1912-1913 yıllarında çıkan Balkan harbine katılan Hüsnü Başerli, 1914 yılında 1. Dünya Savaşı’nın başlamasıyla 1915 yılında Çanakkale Cephesi’ne gönderildi. Seddülbahir, Kilitbahir ve Conkbayırı cephelerinde savaşan Hüsnü Başerli, vurularak yaralandı. İstanbul’daki Zeynep Kamil Hastanesi’nde 8 ay tedavi gördükten sonra yeniden vatan savunmasına katılan Hüsnü Başerli, doğu cephesinde görevlendirildi. Bayburt sırtlarında Ruslarla yapılan harpte top mermisinin havada patlaması sonucu çevreye dağılan şarapnel parçaları, vücudunun çeşitli yerlerine saplanarak, sağ kolunu dirsek üstünden kopardı. Ermeni askerleri tarafından da süngüyle göğüs ve karın bölgesinden yaralandı. Tedavi altına alınan Başerli’nin kangren olan sağ kolu, omzun koltuk altı bölümünden kesildi.
DEVLET SAHİP ÇIKTI
Başerli, Rusların eline esir düşen ve 2.5 yıl süren esaretten sonra 16 Mart 1921'de imzalanan Moskova Antlaşması ile gerçekleşen esir mübadelesiyle Almanya’dan Türkiye’ye getirildi. Yıllar sonra Ladik ilçesine bağlı Yukarı Gölyazı Mahallesi’ne Ankara’dan yürüyerek 8 günde dönen gaziye devlet sahip çıktı. 1927 yılında ölçü alınıp devletin desteğiyle yaptırılan ahşaptan protez kolu kullanmaya başlayan Gazi Hüsnü Başerli, Cumhuriyet ilanının 10’uncu yılında kırmızı şeritli İstiklal Madalyası ile şereflendirilip 1’inci dereceden gazilik maaşıyla ödüllendirildi. 1936 yılında yapılan ikinci protez kolla daha rahat hareket eden Başerli, 90 yaşındayken 1982 yılında vefat etti.
MÜZEYE BAĞIŞ
Gazi dedelerinin mahalle mezarlığındaki kabrini sık sık ziyaret eden ilçede yaşayan torunları, uzun zaman kullanılan ahşap takma protez kolu da Samsun Büyükşehir Belediyesi Sadi Tekkesi Kuvayi Milliye Müzesi’ne hibe etti.
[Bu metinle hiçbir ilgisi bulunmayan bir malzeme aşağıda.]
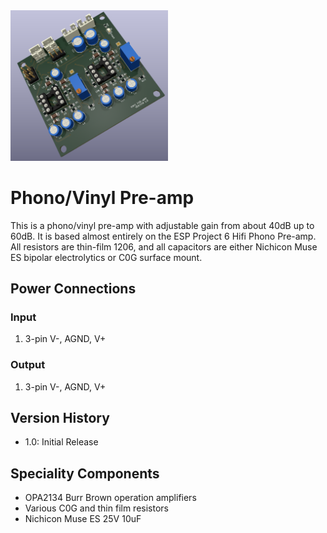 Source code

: <img src="screenshot.png" width="50%">

# Phono/Vinyl Pre-amp

This is a phono/vinyl pre-amp with adjustable gain from about 40dB up to 60dB. It is based almost entirely on the ESP Project 6 Hifi Phono Pre-amp.  All resistors are thin-film 1206, and all capacitors are either Nichicon Muse ES bipolar electrolytics or C0G surface mount.

## Power Connections

### Input 

1. 3-pin V-, AGND, V+

### Output 

1. 3-pin V-, AGND, V+

## Version History

- 1.0: Initial Release

## Speciality Components

* OPA2134 Burr Brown operation amplifiers
* Various C0G and thin film resistors
* Nichicon Muse ES 25V 10uF

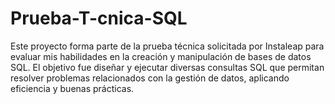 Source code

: # Prueba-T-cnica-SQL
Este proyecto forma parte de la prueba técnica solicitada por Instaleap para evaluar mis habilidades en la creación y manipulación de bases de datos SQL. El objetivo fue diseñar y ejecutar diversas consultas SQL que permitan resolver problemas relacionados con la gestión de datos, aplicando eficiencia y buenas prácticas.
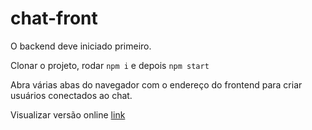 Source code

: # chat-front

O backend deve iniciado primeiro.

Clonar o projeto, rodar `npm i` e depois `npm start`

Abra várias abas do navegador com o endereço do frontend para criar usuários conectados ao chat.

Visualizar versão online [link](https://chat-emp-front.herokuapp.com/) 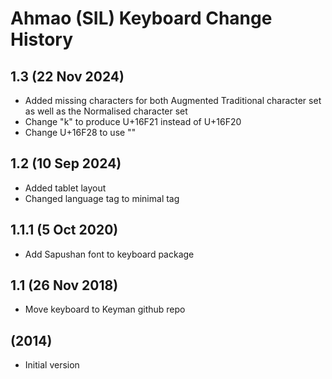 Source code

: Ahmao (SIL) Keyboard Change History
=======================

1.3 (22 Nov 2024)
------------------
* Added missing characters for both Augmented Traditional character set as well as the Normalised character set
* Change "k" to produce U+16F21 instead of U+16F20
* Change U+16F28 to use "\"

1.2 (10 Sep 2024)
------------------
* Added tablet layout
* Changed language tag to minimal tag

1.1.1 (5 Oct 2020)
------------------
* Add Sapushan font to keyboard package

1.1 (26 Nov 2018)
------------------
* Move keyboard to Keyman github repo

(2014)
------------------
* Initial version
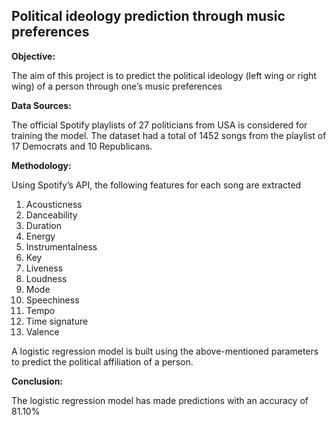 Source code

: ## Political ideology prediction through music preferences

**Objective:**

The aim of this project is to predict the political ideology (left wing or right wing) of a person through one’s music preferences

**Data Sources:**

The official Spotify playlists of 27 politicians from USA is considered for training the model. The dataset had a total of 1452 songs from the playlist of 17 Democrats and 10 Republicans.

**Methodology:**

Using Spotify’s API, the following features for each song are extracted
1.	Acousticness
2.	Danceability
3.	Duration
4.	Energy
5.	Instrumentalness
6.	Key
7.	Liveness
8.	Loudness
9.	Mode
10.	Speechiness
11.	Tempo
12.	Time signature
13.	Valence

A logistic regression model is built using the above-mentioned parameters to predict the political affiliation of a person.

**Conclusion:**

The logistic regression model has made predictions with an accuracy of 81.10%
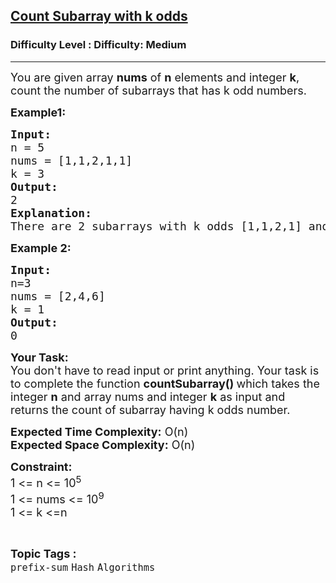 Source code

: <h2><a href="https://www.geeksforgeeks.org/problems/count-subarray-with-k-odds/1?page=1&difficulty=Medium&status=unsolved,attempted&sortBy=accuracy">Count Subarray with k odds</a></h2><h3>Difficulty Level : Difficulty: Medium</h3><hr><div class="problems_problem_content__Xm_eO"><p><span style="font-size: 18px;">You are given array <strong>nums</strong> of <strong>n</strong> elements and integer <strong>k</strong>, count the number of subarrays that has k odd numbers.</span></p>
<p><strong><span style="font-size: 18px;">Example1:</span></strong></p>
<pre><span style="font-size: 18px;"><strong>Input:</strong>
n = 5
nums = [1,1,2,1,1]
k = 3
<strong>Output:</strong>
2</span><span style="font-size: 18px;">
<strong>Explanation:
</strong>There are 2 subarrays with k odds </span><span style="font-size: 18px;">[1,1,2,1] and [1,2,1,1]</span></pre>
<p><span style="font-size: 18px;"><strong>Example 2:</strong></span></p>
<pre><span style="font-size: 18px;"><strong>Input:</strong></span>
<span style="font-size: 18px;">n=3
nums = [2,4,6]
k = 1
<strong>Output:
</strong>0</span></pre>
<p><strong><span style="font-size: 18px;">Your Task:</span></strong><br><span style="font-size: 18px;">You don't have to read input or print anything. Your task is to complete the function <strong>countSubarray()&nbsp;</strong>which takes the integer <strong>n</strong> and array nums and integer <strong>k</strong>&nbsp;as input and returns the count of subarray having k odds number.</span></p>
<p><span style="font-size: 18px;"><strong>Expected Time Complexity:</strong> O(n)<br><strong>Expected Space Complexity:</strong> O(n)</span></p>
<p><strong><span style="font-size: 18px;">Constraint:</span></strong><br><span style="font-size: 18px;">1 &lt;= n &lt;= 10<sup>5</sup><br>1 &lt;= nums &lt;= 10<sup>9</sup></span><sup><span style="font-size: 18px;"><br>1 &lt;= k &lt;=n</span></sup></p></div><br><p><span style=font-size:18px><strong>Topic Tags : </strong><br><code>prefix-sum</code>&nbsp;<code>Hash</code>&nbsp;<code>Algorithms</code>&nbsp; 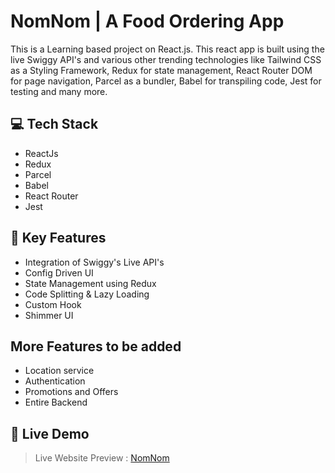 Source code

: # NomNom | A Food Ordering App
This is a Learning based project on React.js. This react app is built using the live Swiggy API's and various other trending technologies like Tailwind CSS as a Styling Framework, Redux for state management, React Router DOM for page navigation, Parcel as a bundler, Babel for transpiling code, Jest for testing and many more.

## 💻 Tech Stack
- ReactJs
- Redux
- Parcel
- Babel
- React Router
- Jest
  
## 🧿 Key Features
- Integration of Swiggy's Live API's
- Config Driven UI
- State Management using Redux
- Code Splitting & Lazy Loading
- Custom Hook
- Shimmer UI
## More Features to be added
- Location service
- Authentication
- Promotions and Offers
- Entire Backend

## 🚀 Live Demo
> Live Website Preview : [NomNom](www.google.com)
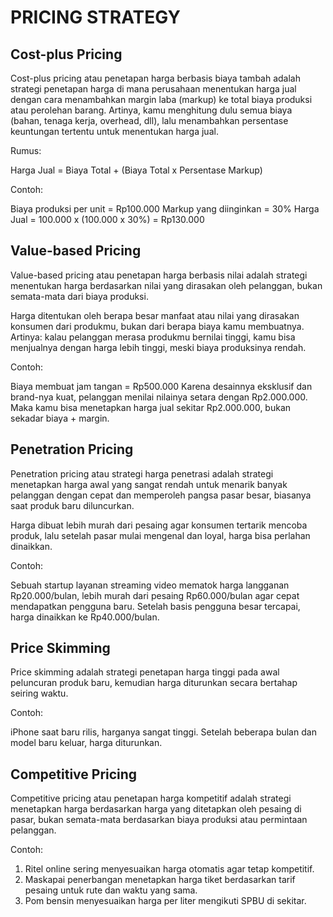 # PRICING STRATEGY

## Cost-plus Pricing

Cost-plus pricing atau penetapan harga berbasis biaya tambah adalah strategi penetapan harga di mana perusahaan menentukan harga jual dengan cara menambahkan margin laba (markup) ke total biaya produksi atau perolehan barang. Artinya, kamu menghitung dulu semua biaya (bahan, tenaga kerja, overhead, dll), lalu menambahkan persentase keuntungan tertentu untuk menentukan harga jual.

Rumus:

Harga Jual = Biaya Total + (Biaya Total x Persentase Markup)

Contoh:

Biaya produksi per unit = Rp100.000
Markup yang diinginkan = 30%
Harga Jual = 100.000 x (100.000 x 30%) = Rp130.000

## Value-based Pricing

Value-based pricing atau penetapan harga berbasis nilai adalah strategi menentukan harga berdasarkan nilai yang dirasakan oleh pelanggan, bukan semata-mata dari biaya produksi.

Harga ditentukan oleh berapa besar manfaat atau nilai yang dirasakan konsumen dari produkmu, bukan dari berapa biaya kamu membuatnya. Artinya: kalau pelanggan merasa produkmu bernilai tinggi, kamu bisa menjualnya dengan harga lebih tinggi, meski biaya produksinya rendah.

Contoh:

Biaya membuat jam tangan = Rp500.000
Karena desainnya eksklusif dan brand-nya kuat, pelanggan menilai nilainya setara dengan Rp2.000.000. Maka kamu bisa menetapkan harga jual sekitar Rp2.000.000, bukan sekadar biaya + margin.

## Penetration Pricing

Penetration pricing atau strategi harga penetrasi adalah strategi menetapkan harga awal yang sangat rendah untuk menarik banyak pelanggan dengan cepat dan memperoleh pangsa pasar besar, biasanya saat produk baru diluncurkan.

Harga dibuat lebih murah dari pesaing agar konsumen tertarik mencoba produk, lalu setelah pasar mulai mengenal dan loyal, harga bisa perlahan dinaikkan.

Contoh:

Sebuah startup layanan streaming video mematok harga langganan Rp20.000/bulan, lebih murah dari pesaing Rp60.000/bulan agar cepat mendapatkan pengguna baru. Setelah basis pengguna besar tercapai, harga dinaikkan ke Rp40.000/bulan.

## Price Skimming

Price skimming adalah strategi penetapan harga tinggi pada awal peluncuran produk baru, kemudian harga diturunkan secara bertahap seiring waktu.

Contoh:

iPhone saat baru rilis, harganya sangat tinggi. Setelah beberapa bulan dan model baru keluar, harga diturunkan.

## Competitive Pricing

Competitive pricing atau penetapan harga kompetitif adalah strategi menetapkan harga berdasarkan harga yang ditetapkan oleh pesaing di pasar, bukan semata-mata berdasarkan biaya produksi atau permintaan pelanggan.

Contoh:

1. Ritel online sering menyesuaikan harga otomatis agar tetap kompetitif.
2. Maskapai penerbangan menetapkan harga tiket berdasarkan tarif pesaing untuk rute dan waktu yang sama.
3. Pom bensin menyesuaikan harga per liter mengikuti SPBU di sekitar.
Gazi maaşıyla okuyup yüzlerce öğrenci yetiştiren emekli öğretmen Seyidahmet Başerli (75) ve emekli öğretmen Azmi Başerli (72), dedelerinin kendilerine anlattığı milli mücadele hatıralarını, şimdi kendi torunlarına aktarıyor.
‘DEDEMLE GURUR DUYUYORUM’
18 Mart Çanakkale Zaferi ve Şehitleri Anma Günü sebebiyle köy evinde buluşarak Hüsnü Başerli’yi yad eden ailenin en büyük torunu Seyidahmet Başerli, “Dedem 18 yaşına kadar köyümüzde yaşadı. Balkan Savaşı başlayınca askere alınmış. 1. Dünya Savaşı sırasında Çanakkale Cephesi’nde ve Rus Harbi’nde mücadele vermiş. İlk gaziliğini, Çanakkale’de ağzından mermiyle yaralanarak almış, Rus Harbi’nde de sağ kolu kesilmiş. Esir takasında başkentten Samsun’a 8 günde yürüyerek gelen dedem, köye döndükten sonra da çiftçilikle uğraştı. Biz, onun anlattığı milli mücadele hatıralarıyla büyüdük. Neşeli ve babayiğit bir adamdı. Dik ve dikkatli yürürdü. Kendisi okuyamadığı için eğitime büyük önem verirdi. Gazi maaşı bağlanınca bizleri okutup öğretmen yaptı. Biz de dedemin kullandığı takma ahşap protez kolu müzeye bağışladık. Onu çok özlüyor ve büyük gurur duyuyorum“ diye konuştu.
‘ÜZERİMİZDE HAKKIN ÇOK’
Emekli öğretmen Azmi Başerli ise, “Rahmetli dedem, öğrenciyken harçlıklarımızı cebimize koyup, ‘Gidip okuyacaksınız, adam olacaksınız, meslek sahibi olduktan sonra bizleri hatırlayacaksınız’ derdi. Ben de dedeme okuyacağıma ve ömrümün sonuna kadar hatırlayacağıma dair söz verirdim. Bizi hiçbir zaman mağdur etmedi. Camiye gitmemize büyük önem verirdi. Okumamızda ve aile kurmamızda üzerimizde çok hakkı vardır. Dedemle çok anımız var. 1.90 boyundaydı, tek koluyla kalınca odunları jilet gibi rahatlıkla yarabilen güçteydi. Böyle bir dede de herkese nasip olmaz. Çanakkale şehitlerimizi ve gazilerimizi dedem vesilesiyle rahmetle anıyorum. Allah onlardan razı olsun” diye konuştu.